[Work order]
Find every line below with the string "bakal" and pick it out.

[Working data]
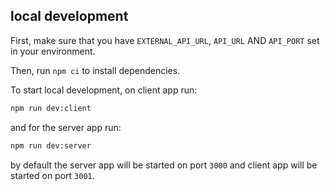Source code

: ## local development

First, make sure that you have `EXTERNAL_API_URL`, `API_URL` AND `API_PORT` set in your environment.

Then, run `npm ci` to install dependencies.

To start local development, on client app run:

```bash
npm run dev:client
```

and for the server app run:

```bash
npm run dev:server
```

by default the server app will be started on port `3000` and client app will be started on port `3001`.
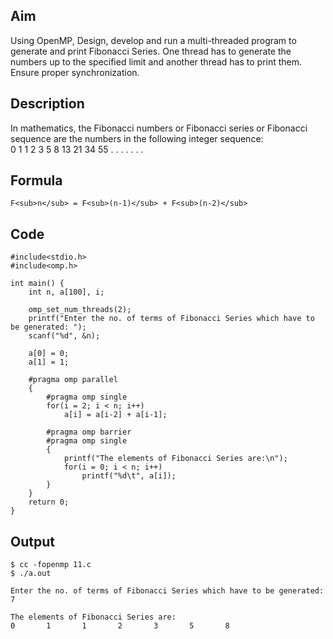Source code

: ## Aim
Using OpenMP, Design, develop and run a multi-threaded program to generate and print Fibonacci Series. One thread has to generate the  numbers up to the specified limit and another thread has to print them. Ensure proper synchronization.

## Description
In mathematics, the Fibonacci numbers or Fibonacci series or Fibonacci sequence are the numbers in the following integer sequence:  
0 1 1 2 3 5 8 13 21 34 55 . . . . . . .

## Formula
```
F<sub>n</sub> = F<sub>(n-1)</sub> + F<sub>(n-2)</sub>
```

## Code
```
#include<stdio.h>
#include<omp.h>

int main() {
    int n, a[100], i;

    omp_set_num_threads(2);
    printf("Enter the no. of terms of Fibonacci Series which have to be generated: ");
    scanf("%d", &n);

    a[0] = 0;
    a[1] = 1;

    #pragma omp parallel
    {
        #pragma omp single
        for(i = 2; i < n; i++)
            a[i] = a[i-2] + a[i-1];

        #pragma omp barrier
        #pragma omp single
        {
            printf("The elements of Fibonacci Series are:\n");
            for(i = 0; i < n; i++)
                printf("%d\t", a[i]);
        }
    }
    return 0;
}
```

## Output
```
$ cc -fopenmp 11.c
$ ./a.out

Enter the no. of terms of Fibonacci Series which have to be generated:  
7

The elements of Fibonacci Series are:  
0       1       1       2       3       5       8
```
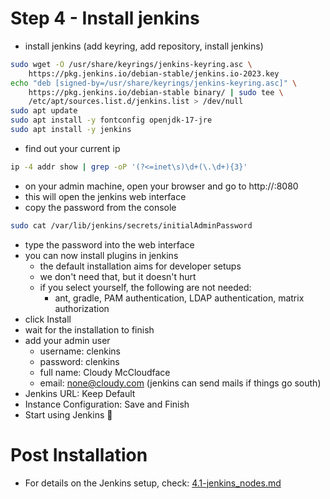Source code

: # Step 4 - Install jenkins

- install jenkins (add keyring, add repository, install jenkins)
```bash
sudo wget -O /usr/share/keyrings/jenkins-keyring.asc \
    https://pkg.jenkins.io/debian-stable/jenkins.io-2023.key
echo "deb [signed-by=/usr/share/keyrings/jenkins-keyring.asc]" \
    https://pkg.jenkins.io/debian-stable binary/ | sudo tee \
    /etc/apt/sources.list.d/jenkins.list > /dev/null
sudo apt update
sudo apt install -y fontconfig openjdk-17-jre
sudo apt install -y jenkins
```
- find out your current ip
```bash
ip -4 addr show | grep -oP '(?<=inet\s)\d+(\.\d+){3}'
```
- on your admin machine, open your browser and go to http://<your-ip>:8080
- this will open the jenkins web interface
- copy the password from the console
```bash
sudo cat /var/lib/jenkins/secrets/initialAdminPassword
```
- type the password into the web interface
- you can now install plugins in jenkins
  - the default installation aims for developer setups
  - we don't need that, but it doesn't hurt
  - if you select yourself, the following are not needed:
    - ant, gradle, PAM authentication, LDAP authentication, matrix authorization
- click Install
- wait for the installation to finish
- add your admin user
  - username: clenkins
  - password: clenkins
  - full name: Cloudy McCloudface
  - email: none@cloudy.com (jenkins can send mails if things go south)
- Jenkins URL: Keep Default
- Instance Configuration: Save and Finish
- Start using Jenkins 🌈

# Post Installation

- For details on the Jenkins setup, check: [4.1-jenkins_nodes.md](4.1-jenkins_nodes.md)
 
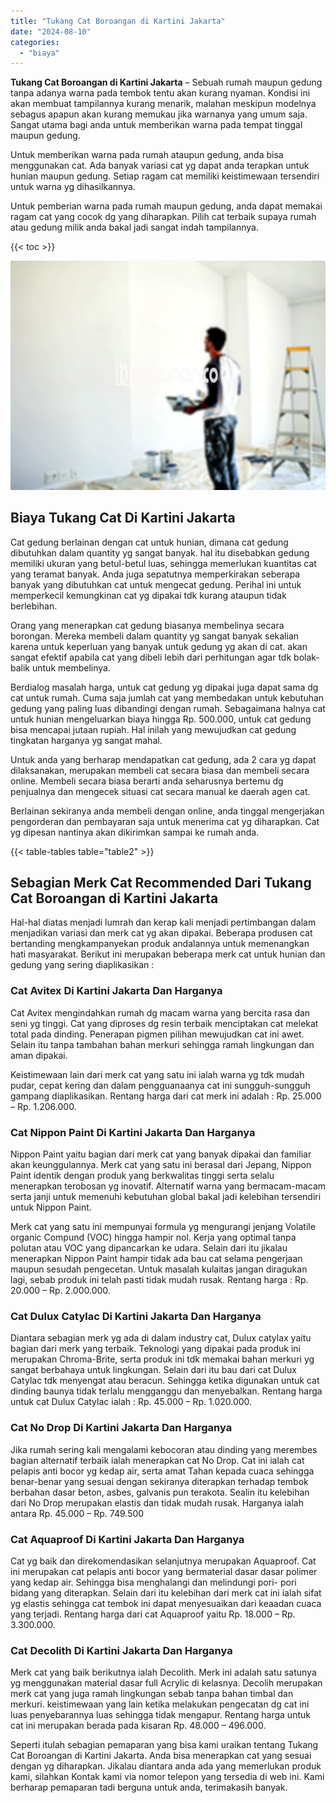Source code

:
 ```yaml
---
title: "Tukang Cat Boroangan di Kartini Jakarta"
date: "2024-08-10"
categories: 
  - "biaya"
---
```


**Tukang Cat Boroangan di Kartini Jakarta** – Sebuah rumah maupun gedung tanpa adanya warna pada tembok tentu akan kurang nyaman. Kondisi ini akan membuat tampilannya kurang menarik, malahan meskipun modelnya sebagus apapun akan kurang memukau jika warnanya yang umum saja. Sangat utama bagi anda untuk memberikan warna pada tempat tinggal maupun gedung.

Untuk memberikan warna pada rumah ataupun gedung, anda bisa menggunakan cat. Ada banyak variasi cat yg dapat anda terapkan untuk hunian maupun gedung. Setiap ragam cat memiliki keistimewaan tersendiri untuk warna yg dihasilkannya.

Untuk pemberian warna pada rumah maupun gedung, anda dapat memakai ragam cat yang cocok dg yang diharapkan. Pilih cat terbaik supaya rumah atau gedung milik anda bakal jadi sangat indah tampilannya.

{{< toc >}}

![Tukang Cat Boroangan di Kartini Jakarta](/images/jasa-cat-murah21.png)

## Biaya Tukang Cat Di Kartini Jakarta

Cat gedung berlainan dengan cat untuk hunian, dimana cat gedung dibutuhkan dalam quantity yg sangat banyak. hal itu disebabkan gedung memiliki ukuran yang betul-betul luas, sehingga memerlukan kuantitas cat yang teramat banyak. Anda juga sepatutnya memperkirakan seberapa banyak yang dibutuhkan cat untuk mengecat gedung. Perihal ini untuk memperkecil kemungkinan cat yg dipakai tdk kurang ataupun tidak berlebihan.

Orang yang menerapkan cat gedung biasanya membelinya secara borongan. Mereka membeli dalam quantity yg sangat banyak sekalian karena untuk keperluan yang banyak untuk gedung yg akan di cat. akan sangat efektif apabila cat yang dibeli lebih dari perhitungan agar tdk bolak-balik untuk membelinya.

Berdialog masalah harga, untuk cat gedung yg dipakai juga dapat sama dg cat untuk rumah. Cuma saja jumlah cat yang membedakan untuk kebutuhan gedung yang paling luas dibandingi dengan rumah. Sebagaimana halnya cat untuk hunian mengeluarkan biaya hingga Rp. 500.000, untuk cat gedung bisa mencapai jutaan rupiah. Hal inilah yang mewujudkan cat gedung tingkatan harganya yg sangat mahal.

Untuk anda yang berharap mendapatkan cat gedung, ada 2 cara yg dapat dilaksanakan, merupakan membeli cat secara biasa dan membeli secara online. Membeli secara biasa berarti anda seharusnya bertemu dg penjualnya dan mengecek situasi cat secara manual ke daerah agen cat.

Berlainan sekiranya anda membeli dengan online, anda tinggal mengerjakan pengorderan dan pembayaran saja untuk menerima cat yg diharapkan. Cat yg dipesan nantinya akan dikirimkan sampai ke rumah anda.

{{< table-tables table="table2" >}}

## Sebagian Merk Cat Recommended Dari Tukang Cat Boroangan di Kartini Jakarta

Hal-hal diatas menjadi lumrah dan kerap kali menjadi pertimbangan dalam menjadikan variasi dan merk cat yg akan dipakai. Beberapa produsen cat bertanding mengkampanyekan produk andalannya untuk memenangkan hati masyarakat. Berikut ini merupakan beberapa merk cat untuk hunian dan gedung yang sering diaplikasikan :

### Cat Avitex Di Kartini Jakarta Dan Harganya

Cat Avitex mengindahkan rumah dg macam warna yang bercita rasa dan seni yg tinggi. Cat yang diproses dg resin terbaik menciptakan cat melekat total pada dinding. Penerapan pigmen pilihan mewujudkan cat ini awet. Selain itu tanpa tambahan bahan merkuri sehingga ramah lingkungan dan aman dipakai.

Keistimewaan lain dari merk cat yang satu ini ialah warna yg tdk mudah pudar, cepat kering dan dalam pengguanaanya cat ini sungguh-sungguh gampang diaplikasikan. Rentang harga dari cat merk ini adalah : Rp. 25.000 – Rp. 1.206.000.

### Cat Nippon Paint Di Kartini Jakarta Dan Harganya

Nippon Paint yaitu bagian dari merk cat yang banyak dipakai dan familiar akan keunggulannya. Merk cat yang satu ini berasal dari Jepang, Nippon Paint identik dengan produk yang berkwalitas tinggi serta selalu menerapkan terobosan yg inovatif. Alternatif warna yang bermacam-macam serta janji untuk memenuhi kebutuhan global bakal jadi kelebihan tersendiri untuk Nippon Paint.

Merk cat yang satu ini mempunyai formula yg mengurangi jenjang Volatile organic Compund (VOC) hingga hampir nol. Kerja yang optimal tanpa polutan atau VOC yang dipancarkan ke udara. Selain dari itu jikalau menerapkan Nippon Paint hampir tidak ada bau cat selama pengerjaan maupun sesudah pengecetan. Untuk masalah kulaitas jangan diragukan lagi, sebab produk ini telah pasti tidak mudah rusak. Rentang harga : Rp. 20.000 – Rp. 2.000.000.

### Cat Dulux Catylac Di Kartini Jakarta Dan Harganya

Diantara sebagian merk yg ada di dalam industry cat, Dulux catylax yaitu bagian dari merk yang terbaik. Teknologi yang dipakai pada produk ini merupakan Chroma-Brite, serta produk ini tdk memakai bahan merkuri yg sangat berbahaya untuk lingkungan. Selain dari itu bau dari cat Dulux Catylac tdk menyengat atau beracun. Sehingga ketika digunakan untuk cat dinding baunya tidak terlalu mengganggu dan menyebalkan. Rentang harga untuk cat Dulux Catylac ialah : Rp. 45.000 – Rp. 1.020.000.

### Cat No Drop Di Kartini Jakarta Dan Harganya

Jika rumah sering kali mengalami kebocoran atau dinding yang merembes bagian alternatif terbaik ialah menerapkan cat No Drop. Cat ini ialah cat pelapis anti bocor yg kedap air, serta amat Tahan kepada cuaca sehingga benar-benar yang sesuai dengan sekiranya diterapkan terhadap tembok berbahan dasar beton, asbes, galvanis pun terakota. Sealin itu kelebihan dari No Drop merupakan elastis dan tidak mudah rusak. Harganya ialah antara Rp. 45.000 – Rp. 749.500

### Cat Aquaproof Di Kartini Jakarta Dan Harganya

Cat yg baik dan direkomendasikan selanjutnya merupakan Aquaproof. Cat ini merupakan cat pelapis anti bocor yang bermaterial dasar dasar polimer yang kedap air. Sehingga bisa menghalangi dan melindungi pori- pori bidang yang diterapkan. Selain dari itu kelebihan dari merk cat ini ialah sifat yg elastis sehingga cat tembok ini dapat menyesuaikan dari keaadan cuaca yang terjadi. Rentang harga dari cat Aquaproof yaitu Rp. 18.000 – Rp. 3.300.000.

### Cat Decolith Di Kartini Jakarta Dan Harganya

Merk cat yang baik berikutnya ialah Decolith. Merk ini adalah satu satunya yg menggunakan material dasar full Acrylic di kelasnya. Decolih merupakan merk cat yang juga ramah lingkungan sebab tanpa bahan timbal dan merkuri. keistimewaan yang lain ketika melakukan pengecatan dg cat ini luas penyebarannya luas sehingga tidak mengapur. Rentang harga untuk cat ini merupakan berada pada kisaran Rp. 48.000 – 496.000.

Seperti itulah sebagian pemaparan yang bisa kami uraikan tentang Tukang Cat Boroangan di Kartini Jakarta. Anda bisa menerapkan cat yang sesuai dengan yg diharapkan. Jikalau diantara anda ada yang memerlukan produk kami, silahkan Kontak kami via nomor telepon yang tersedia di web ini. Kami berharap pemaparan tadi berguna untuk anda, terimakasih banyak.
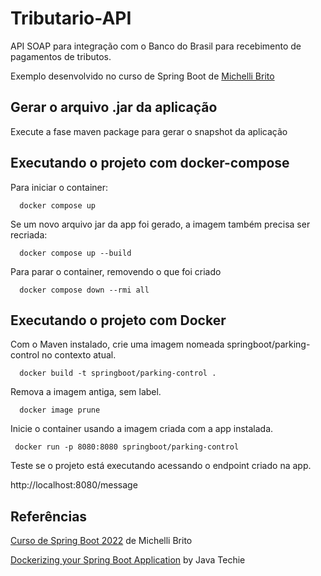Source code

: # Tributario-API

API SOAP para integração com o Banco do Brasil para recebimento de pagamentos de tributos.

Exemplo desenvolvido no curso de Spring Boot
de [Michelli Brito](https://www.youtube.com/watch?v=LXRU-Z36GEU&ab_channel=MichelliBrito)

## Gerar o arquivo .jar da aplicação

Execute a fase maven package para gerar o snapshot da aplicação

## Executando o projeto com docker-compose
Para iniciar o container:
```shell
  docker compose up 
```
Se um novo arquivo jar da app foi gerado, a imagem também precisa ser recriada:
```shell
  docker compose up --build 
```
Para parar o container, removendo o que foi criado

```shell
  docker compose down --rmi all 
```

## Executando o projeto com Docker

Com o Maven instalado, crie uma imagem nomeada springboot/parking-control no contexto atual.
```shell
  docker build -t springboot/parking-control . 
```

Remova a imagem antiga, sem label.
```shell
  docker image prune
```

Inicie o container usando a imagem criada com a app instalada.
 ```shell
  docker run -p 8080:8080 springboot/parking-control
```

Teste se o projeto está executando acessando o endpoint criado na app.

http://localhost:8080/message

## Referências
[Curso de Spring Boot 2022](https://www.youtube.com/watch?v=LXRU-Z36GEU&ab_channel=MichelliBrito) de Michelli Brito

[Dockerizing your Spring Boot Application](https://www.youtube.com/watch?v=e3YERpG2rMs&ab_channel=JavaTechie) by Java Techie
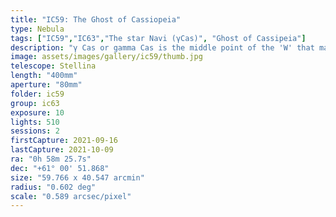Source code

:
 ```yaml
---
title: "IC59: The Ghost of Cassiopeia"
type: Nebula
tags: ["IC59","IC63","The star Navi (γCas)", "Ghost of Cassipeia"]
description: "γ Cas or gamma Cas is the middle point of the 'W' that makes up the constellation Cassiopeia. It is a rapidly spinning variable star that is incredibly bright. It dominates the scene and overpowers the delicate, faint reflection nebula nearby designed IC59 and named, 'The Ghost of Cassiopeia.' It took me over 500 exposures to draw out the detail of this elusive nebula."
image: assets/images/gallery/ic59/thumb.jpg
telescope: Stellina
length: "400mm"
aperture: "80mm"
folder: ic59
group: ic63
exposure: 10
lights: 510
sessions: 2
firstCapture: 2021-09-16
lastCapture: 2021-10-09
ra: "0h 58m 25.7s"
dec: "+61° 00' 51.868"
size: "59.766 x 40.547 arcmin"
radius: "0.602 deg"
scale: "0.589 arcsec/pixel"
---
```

[Answer box]
Untuk pemberian warna pada rumah maupun gedung, anda dapat memakai ragam cat yang cocok dg yang diharapkan. Pilih cat terbaik supaya rumah atau gedung milik anda bakal jadi sangat indah tampilannya.
Nippon Paint yaitu bagian dari merk cat yang banyak dipakai dan familiar akan keunggulannya. Merk cat yang satu ini berasal dari Jepang, Nippon Paint identik dengan produk yang berkwalitas tinggi serta selalu menerapkan terobosan yg inovatif. Alternatif warna yang bermacam-macam serta janji untuk memenuhi kebutuhan global bakal jadi kelebihan tersendiri untuk Nippon Paint.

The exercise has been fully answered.